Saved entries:
• • •

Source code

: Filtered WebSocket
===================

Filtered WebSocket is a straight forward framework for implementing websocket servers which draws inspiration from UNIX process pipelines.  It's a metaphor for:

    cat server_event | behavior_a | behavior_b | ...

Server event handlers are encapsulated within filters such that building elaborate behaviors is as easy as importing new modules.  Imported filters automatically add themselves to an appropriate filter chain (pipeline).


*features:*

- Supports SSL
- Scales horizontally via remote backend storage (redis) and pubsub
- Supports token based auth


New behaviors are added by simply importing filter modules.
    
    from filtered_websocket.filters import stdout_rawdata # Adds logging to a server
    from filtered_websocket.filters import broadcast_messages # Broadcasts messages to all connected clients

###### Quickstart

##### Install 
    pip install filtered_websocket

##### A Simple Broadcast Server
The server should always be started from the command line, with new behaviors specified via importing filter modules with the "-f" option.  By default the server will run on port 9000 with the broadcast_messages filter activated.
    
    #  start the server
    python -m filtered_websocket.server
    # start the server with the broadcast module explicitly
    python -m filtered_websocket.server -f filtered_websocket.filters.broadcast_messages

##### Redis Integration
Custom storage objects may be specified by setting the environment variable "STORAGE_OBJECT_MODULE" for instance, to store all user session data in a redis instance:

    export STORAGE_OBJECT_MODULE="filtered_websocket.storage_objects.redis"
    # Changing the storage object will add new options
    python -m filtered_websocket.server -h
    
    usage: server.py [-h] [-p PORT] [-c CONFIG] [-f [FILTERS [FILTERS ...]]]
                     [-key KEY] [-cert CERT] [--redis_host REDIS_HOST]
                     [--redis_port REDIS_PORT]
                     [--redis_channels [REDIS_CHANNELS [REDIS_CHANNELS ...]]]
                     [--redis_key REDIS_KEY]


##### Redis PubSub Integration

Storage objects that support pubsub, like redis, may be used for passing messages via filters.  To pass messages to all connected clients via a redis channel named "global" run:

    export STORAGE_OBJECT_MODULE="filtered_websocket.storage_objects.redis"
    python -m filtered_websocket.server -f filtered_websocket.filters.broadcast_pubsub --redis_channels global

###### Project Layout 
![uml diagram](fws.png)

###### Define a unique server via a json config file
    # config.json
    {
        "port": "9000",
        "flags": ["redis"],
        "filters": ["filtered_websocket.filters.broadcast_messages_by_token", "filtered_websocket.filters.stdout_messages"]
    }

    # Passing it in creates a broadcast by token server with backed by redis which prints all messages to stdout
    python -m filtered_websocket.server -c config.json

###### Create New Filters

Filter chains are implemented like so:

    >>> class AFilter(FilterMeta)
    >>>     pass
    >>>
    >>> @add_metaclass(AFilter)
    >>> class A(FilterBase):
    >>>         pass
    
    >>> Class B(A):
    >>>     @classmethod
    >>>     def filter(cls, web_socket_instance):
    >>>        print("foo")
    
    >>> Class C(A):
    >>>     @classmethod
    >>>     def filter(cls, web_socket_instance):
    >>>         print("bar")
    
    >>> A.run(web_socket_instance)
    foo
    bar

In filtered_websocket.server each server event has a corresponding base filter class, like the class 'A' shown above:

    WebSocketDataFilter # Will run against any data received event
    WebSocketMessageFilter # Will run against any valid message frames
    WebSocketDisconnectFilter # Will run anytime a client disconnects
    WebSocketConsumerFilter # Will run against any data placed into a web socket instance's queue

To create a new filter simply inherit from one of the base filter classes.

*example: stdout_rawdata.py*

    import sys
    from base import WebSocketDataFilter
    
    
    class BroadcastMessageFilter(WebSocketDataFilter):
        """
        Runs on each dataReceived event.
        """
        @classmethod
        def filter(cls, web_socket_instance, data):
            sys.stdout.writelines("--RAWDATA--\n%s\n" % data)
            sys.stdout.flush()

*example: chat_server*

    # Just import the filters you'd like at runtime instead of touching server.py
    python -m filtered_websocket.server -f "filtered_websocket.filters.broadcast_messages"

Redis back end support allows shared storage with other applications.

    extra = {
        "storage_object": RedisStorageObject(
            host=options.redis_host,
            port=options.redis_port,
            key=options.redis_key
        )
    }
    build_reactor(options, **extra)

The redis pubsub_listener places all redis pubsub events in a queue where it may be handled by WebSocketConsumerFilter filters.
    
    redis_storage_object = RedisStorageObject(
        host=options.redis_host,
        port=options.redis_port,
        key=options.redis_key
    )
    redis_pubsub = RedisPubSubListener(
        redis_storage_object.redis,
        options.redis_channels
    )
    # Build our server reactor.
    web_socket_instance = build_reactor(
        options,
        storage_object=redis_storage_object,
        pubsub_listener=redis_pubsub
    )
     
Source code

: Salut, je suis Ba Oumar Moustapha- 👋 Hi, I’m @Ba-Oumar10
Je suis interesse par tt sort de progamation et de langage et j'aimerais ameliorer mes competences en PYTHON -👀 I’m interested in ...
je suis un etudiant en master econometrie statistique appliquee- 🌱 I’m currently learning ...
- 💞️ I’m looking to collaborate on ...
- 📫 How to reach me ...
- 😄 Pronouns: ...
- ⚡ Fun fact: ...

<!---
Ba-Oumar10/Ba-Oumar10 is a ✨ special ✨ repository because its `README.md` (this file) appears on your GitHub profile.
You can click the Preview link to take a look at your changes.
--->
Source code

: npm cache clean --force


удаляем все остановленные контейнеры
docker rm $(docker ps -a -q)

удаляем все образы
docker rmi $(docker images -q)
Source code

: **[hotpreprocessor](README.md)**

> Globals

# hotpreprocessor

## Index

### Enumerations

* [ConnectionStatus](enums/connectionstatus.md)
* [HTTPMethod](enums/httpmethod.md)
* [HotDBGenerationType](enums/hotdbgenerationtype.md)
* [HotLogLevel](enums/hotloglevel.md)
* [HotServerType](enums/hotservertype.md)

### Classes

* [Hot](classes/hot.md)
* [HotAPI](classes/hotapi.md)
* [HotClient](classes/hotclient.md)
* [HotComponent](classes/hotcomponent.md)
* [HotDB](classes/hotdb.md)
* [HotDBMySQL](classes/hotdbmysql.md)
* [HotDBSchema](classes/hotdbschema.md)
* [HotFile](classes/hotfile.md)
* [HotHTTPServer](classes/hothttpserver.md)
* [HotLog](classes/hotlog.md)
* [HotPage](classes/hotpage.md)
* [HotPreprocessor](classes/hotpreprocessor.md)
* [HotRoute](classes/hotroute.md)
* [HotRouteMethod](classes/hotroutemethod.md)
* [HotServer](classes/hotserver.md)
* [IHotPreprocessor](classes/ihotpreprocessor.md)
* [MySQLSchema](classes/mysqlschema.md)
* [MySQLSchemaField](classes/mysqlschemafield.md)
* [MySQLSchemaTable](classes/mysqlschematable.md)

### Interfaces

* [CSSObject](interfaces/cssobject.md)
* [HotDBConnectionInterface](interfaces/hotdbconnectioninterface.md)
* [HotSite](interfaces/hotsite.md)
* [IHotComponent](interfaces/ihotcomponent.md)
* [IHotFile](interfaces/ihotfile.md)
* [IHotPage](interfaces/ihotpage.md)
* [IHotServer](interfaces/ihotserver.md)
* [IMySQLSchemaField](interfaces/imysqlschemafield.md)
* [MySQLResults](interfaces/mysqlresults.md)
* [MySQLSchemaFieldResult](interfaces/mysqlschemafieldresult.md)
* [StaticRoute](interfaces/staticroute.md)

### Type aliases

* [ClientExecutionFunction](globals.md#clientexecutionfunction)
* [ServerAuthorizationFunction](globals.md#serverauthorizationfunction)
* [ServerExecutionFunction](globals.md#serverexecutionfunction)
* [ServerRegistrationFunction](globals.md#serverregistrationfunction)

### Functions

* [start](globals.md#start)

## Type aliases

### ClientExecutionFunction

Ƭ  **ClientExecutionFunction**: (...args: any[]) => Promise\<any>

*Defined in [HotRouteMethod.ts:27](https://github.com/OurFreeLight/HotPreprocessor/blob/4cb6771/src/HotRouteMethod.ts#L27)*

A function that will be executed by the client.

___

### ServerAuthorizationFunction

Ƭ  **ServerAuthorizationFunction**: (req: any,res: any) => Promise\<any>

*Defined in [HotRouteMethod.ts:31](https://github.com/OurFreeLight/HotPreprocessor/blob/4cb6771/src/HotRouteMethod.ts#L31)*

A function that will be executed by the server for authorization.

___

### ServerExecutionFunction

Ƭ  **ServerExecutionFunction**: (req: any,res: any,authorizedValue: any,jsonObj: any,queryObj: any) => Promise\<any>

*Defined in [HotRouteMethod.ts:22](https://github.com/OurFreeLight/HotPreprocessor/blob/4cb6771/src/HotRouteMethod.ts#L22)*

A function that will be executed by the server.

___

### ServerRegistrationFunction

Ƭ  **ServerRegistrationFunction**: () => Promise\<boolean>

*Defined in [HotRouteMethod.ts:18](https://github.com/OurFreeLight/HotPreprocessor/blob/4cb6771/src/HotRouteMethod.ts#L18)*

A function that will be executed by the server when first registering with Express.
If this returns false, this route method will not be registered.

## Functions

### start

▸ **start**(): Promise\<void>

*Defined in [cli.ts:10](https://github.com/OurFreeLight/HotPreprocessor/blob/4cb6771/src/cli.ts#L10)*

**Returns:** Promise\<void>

• • •

PROBLEM REQUIREMENTS: From the line that contains "() => Promise\<boolean>" down to the final line of the entries, print every line exactly as it is, and only those lines.

ANSWER FOR THE TASK:
Ƭ  **ServerRegistrationFunction**: () => Promise\<boolean>

*Defined in [HotRouteMethod.ts:18](https://github.com/OurFreeLight/HotPreprocessor/blob/4cb6771/src/HotRouteMethod.ts#L18)*

A function that will be executed by the server when first registering with Express.
If this returns false, this route method will not be registered.

## Functions

### start

▸ **start**(): Promise\<void>

*Defined in [cli.ts:10](https://github.com/OurFreeLight/HotPreprocessor/blob/4cb6771/src/cli.ts#L10)*

**Returns:** Promise\<void>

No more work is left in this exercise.